(Collection entries)
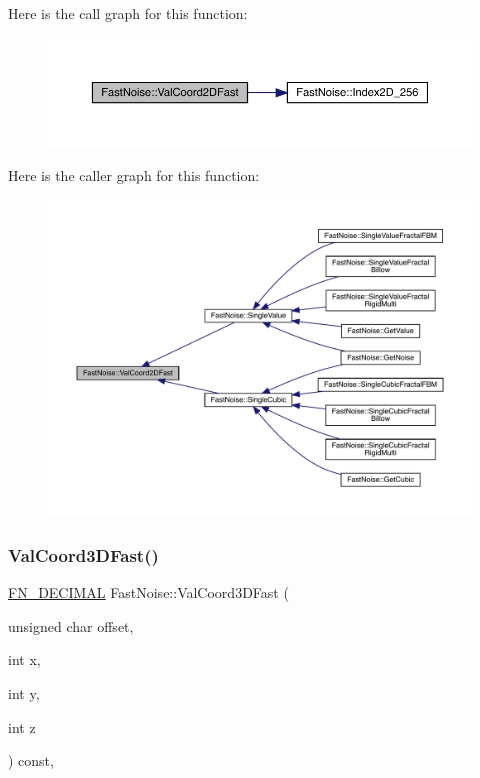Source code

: Here is the call graph for this function\+:
\nopagebreak
\begin{figure}[H]
\begin{center}
\leavevmode
\includegraphics[width=350pt]{d1/dd8/class_fast_noise_ace751d0f7929c892937cd97f3e0341a7_cgraph}
\end{center}
\end{figure}
Here is the caller graph for this function\+:
\nopagebreak
\begin{figure}[H]
\begin{center}
\leavevmode
\includegraphics[width=350pt]{d1/dd8/class_fast_noise_ace751d0f7929c892937cd97f3e0341a7_icgraph}
\end{center}
\end{figure}
\mbox{\label{class_fast_noise_a8711ebad77216b74f5d248deb024de2f}} 
\subsubsection{\texorpdfstring{Val\+Coord3\+D\+Fast()}{ValCoord3DFast()}}
{\footnotesize\ttfamily \mbox{\hyperlink{_fast_noise_8h_a75a9ef6d2541c4921815b885bfd449c3}{F\+N\+\_\+\+D\+E\+C\+I\+M\+AL}} Fast\+Noise\+::\+Val\+Coord3\+D\+Fast (\begin{DoxyParamCaption}\item[{unsigned char}]{offset,  }\item[{int}]{x,  }\item[{int}]{y,  }\item[{int}]{z }\end{DoxyParamCaption}) const\hspace{0.3cm}{\ttfamily [inline]}, {\ttfamily [private]}}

> **YOUR GOAL**: The answer must be a single number: the count of lines in the entries above that contain "this".

> **RESULT BELOW**: 2